Now ardent Catholics are alienated and casual Catholics are mystified as Obama, with his initiative to include contraception in health insurance plans, has set himself at odds with the church hierarchy. He and Romney at this point are basically tied among Catholic voters.
Could it be that the Obama team reached for the “women’s vote” — the gender gap is an important precept of its general-election strategy — and in so doing jeopardized the Catholic vote?
In that question is a caution for us all: Just as there are millions of Catholics who do not vote as a monolith, there are millions of women who do not vote in liberal lockstep. Watch the generalizations.
The lift of a driving dream
More than 40 years ago, White House speechwriter Ray Price wrote this line for Richard M. Nixon: “What America needs most today is what it once had, but has lost: the lift of a driving dream.” In the years that followed, “the lift of a driving dream” went from being a lovely grace note in a Nixon speech to a ridiculed phrase applied to purplish prose.
For our purposes, we return to its original meaning.
In 2008, Obama provided the lift of a driving dream without speaking drivel. He gave flight to deep-seated hopes and deeply felt frustrations. Only in 1980, when Ronald Reagan captured Americans’ yearning to feel optimistic again, and in 1960, when John F. Kennedy captured Americans’ yearning to feel idealistic again, has a presidential candidate in modern times had that effect. Even Franklin Delano Roosevelt didn’t in 1932.

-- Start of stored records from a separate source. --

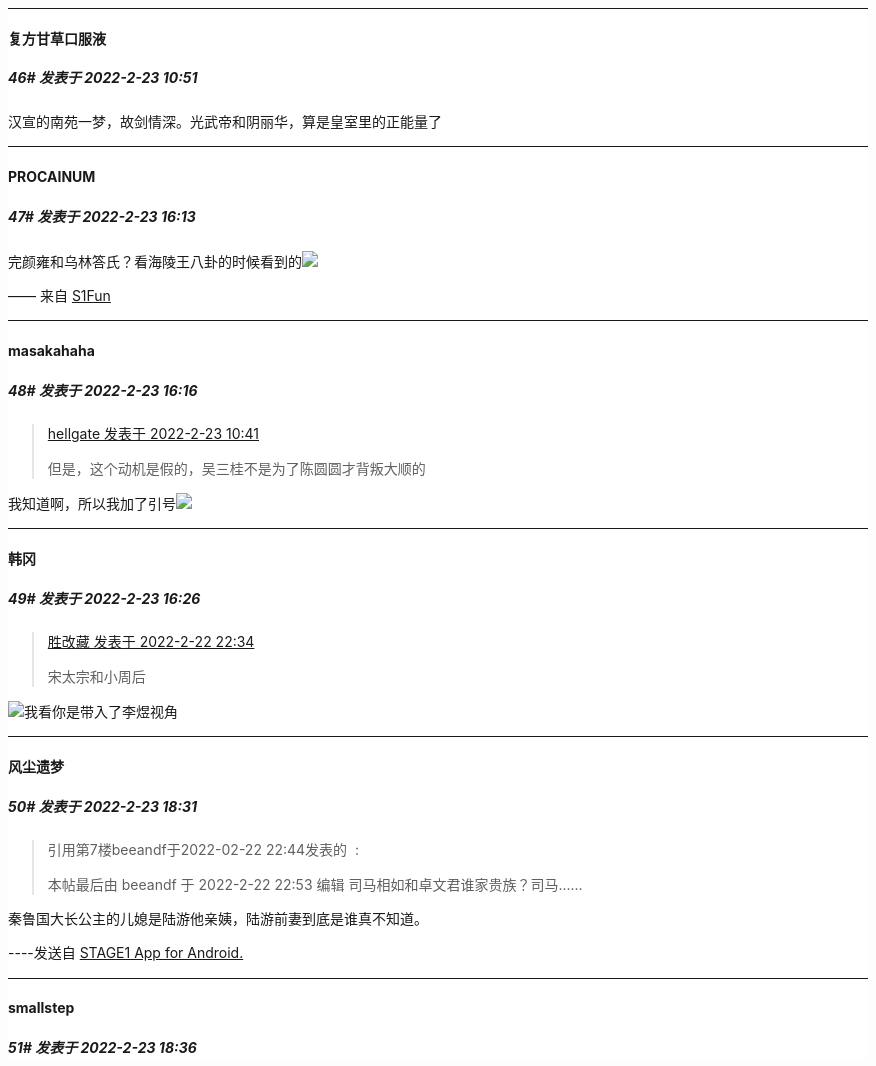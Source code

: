 *****

####  复方甘草口服液  
##### 46#       发表于 2022-2-23 10:51

汉宣的南苑一梦，故剑情深。光武帝和阴丽华，算是皇室里的正能量了

*****

####  PROCAINUM  
##### 47#       发表于 2022-2-23 16:13

完颜雍和乌林答氏？看海陵王八卦的时候看到的<img src="https://static.saraba1st.com/image/smiley/face2017/009.gif" referrerpolicy="no-referrer">

—— 来自 [S1Fun](https://s1fun.koalcat.com)

*****

####  masakahaha  
##### 48#       发表于 2022-2-23 16:16

<blockquote><a href="httphttps://bbs.saraba1st.com/2b/forum.php?mod=redirect&amp;goto=findpost&amp;pid=54800916&amp;ptid=2054092" target="_blank">hellgate 发表于 2022-2-23 10:41</a>

但是，这个动机是假的，吴三桂不是为了陈圆圆才背叛大顺的</blockquote>
我知道啊，所以我加了引号<img src="https://static.saraba1st.com/image/smiley/face2017/070.png" referrerpolicy="no-referrer">

*****

####  韩冈  
##### 49#       发表于 2022-2-23 16:26

<blockquote><a href="httphttps://bbs.saraba1st.com/2b/forum.php?mod=redirect&amp;goto=findpost&amp;pid=54796414&amp;ptid=2054092" target="_blank">胜改藏 发表于 2022-2-22 22:34</a>

宋太宗和小周后</blockquote>
<img src="https://static.saraba1st.com/image/smiley/face2017/065.png" referrerpolicy="no-referrer">我看你是带入了李煜视角

*****

####  风尘遗梦  
##### 50#       发表于 2022-2-23 18:31

<blockquote>引用第7楼beeandf于2022-02-22 22:44发表的  :

本帖最后由 beeandf 于 2022-2-22 22:53 编辑 司马相如和卓文君谁家贵族？司马......</blockquote>
秦鲁国大长公主的儿媳是陆游他亲姨，陆游前妻到底是谁真不知道。

----发送自 [STAGE1 App for Android.](http://stage1.5j4m.com/?1.37)

*****

####  smallstep  
##### 51#       发表于 2022-2-23 18:36
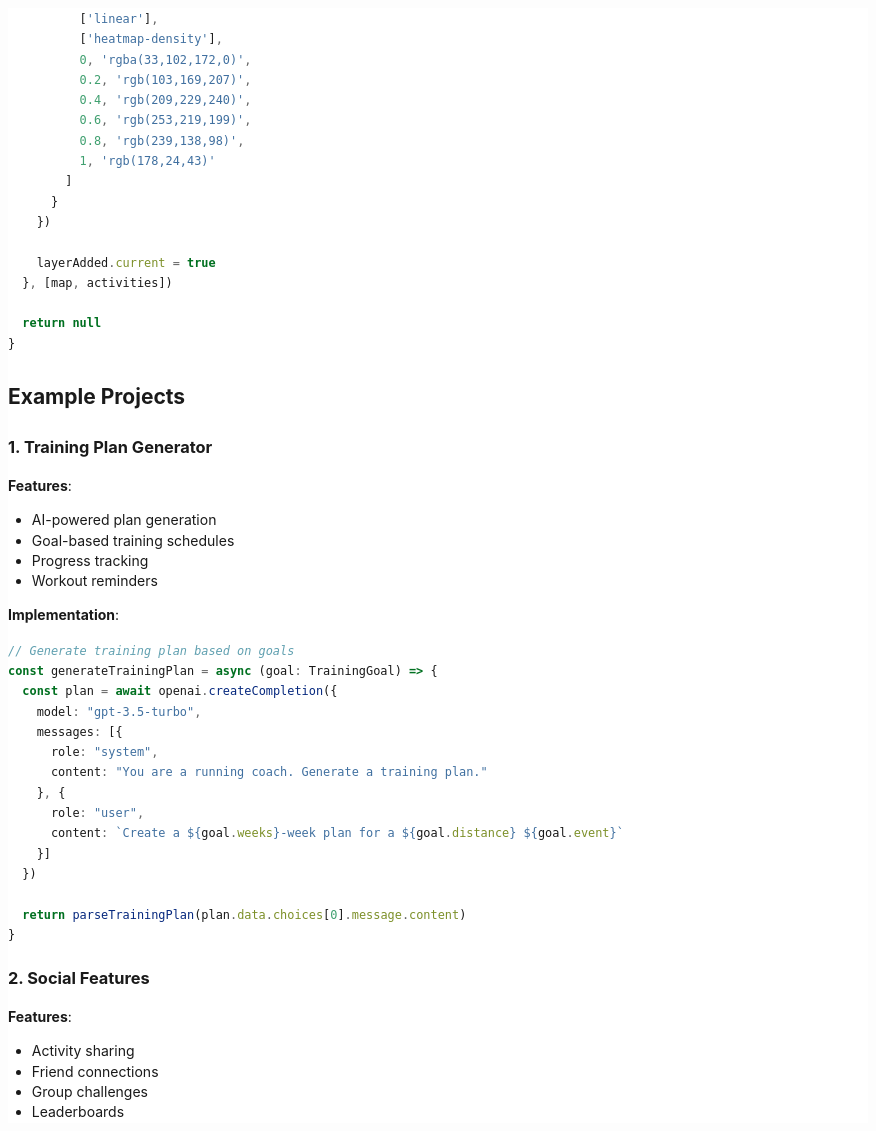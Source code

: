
 ```typescript
          ['linear'],
          ['heatmap-density'],
          0, 'rgba(33,102,172,0)',
          0.2, 'rgb(103,169,207)',
          0.4, 'rgb(209,229,240)',
          0.6, 'rgb(253,219,199)',
          0.8, 'rgb(239,138,98)',
          1, 'rgb(178,24,43)'
        ]
      }
    })
    
    layerAdded.current = true
  }, [map, activities])
  
  return null
}
```

## Example Projects

### 1. Training Plan Generator

**Features**:
- AI-powered plan generation
- Goal-based training schedules
- Progress tracking
- Workout reminders

**Implementation**:
```typescript
// Generate training plan based on goals
const generateTrainingPlan = async (goal: TrainingGoal) => {
  const plan = await openai.createCompletion({
    model: "gpt-3.5-turbo",
    messages: [{
      role: "system",
      content: "You are a running coach. Generate a training plan."
    }, {
      role: "user", 
      content: `Create a ${goal.weeks}-week plan for a ${goal.distance} ${goal.event}`
    }]
  })
  
  return parseTrainingPlan(plan.data.choices[0].message.content)
}
```

### 2. Social Features

**Features**:
- Activity sharing
- Friend connections
- Group challenges
- Leaderboards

Obama has failed as president to provide the lift, although at least some of the dreams of some of his allies — such as advocates of national health care and gay rights — have been realized. But Romney has failed as a candidate to provide lift as well.
Politics isn’t only position papers and tax policies, vows to propose this or to veto that. There is also a bit of silvery stardust to it. That stardust seldom lasts; Obama’s has all but vanished, just as Pierre Elliott Trudeau’s did in Canada and Tony Blair’s did in Great Britain. Even so, voters crave a bit of it, even (or especially) in times of economic distress.
It’s the economy, yes. But that may not be the only thing that will need a lift in this election. A driving dream will, too. Listen for it. It may matter.